Obecnie korzystanie z dawców nasienia lub bycie samodzielną matką jest mniej piętnowane. A jeśli kobiety mogą sobie na to pozwolić – a coraz częściej mogą – wydaje się to opcją. Podobnie, jeśli para zajdzie w ciążę, ale jedno nie chce mieć dziecka, drugie może zdecydować się na samodzielne wychowanie potomstwa.

8. Ludzie nie chcą inwestować.

Stojąc przed decyzją o małżeństwie, człowiek rozważa, ile zainwestuje emocjonalnie i finansowo – i jaki zwrot z tego uzyska. Małżeństwa nieuchronnie oznaczają kompromisy, swoiste ograniczenie wolności. Podobnie, może się okazać, że twoje finanse zredukują się, gdy trafią do wspólnej puli i nie będziesz już mieć całkowitego wpływu na to, na co wydajesz pieniądze. Ludzie patrzą na zyski z inwestycji i jeśli to nie wystarczy, nie biorą ślubu. Wartość i korzyści z tego muszą być większe niż koszty.

9. Pozamałżeńskie urodzenie nie jest już hańbą społeczną. Osoby w wieku powyżej 50 lat mogą nadal unosić brew na wieść o dziecku urodzonym poza związkiem małżeńskim. Jednak większość ludzi tego nie zrobi. Jest to prawdopodobnie związane z malejącą mocą kościoła. Wiele z tradycyjnego piętna społecznego pochodziło z religijnego światopoglądu. Jednak niedawny spis powszechny wykazał, że coraz mniej osób należy do kościoła w Wielkiej Brytanii. To nie przypadek, że liczba dzieci urodzonych poza związkiem małżeńskim rośnie w tym samym czasie, gdy spada frekwencja w kościołach.

(Tutaj akurat zjawisko tożsame z Polską. Z roku na rok coraz więcej ludzi odwraca się od opresyjnych i archaicznych struktur kościelnych).

10. Płynność seksualna.

Młodsze pokolenia są znacznie bardziej otwarte niż ich przodkowie. Płynność seksualna nie ma jeszcze możliwości w większości krajów ubrania się w ramy małżeństwa. Rośnie akceptacja społeczna i a tożsamość seksualna kolejnych pokoleń ewoluuje.
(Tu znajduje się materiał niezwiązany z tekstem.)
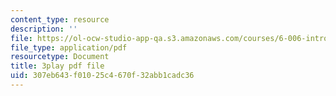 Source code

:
 ```yaml
---
content_type: resource
description: ''
file: https://ol-ocw-studio-app-qa.s3.amazonaws.com/courses/6-006-introduction-to-algorithms-fall-2011/307eb643f01025c4670f32abb1cadc36_4iXLnF3hExw.pdf
file_type: application/pdf
resourcetype: Document
title: 3play pdf file
uid: 307eb643-f010-25c4-670f-32abb1cadc36
---
```

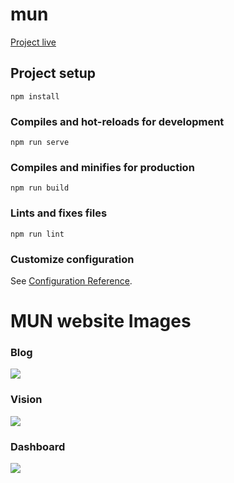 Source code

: # mun
[Project live]("https://stemdakahlia-mun.netlify.app/")
## Project setup
```
npm install
```

### Compiles and hot-reloads for development
```
npm run serve
```

### Compiles and minifies for production
```
npm run build
```

### Lints and fixes files
```
npm run lint
```

### Customize configuration
See [Configuration Reference](https://cli.vuejs.org/config/).
# MUN website Images
<h3>Blog</h3>
<img src="https://i.im.ge/2022/08/18/OsCDux.blogMUN.jpg"/>
<h3>Vision</h3>
<img src="https://i.im.ge/2022/08/18/OsCCLY.visionMUN.jpg"/>
<h3>Dashboard</h3>
<img src="https://i.im.ge/2022/08/18/OsCYqC.dashbaordMUN.jpg"/>
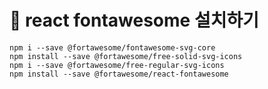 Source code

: # 🎀 react fontawesome 설치하기

```
npm i --save @fortawesome/fontawesome-svg-core
npm install --save @fortawesome/free-solid-svg-icons
npm i --save @fortawesome/free-regular-svg-icons
npm install --save @fortawesome/react-fontawesome
```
11. Brak małżeńskich wzorców do naśladowania.

Małżeństwo nie stanowi wzorca samego w sobie, nie jest już powodem do dumy, do obnoszenia się z nim. Te wartości zostały wyparte przez inne, nowe.

12. Wyzwolenie seksualne. Świat jest teraz przesycony wyzwoleniem seksualnym. Kobiety odzyskały kontrolę nad swoim ciałem i seksualnością, kontrolę nad płodnością. Kobiety i mężczyźni mogą robić, co chcą – i nie muszą należeć do instytucji, jaką jest małżeństwo.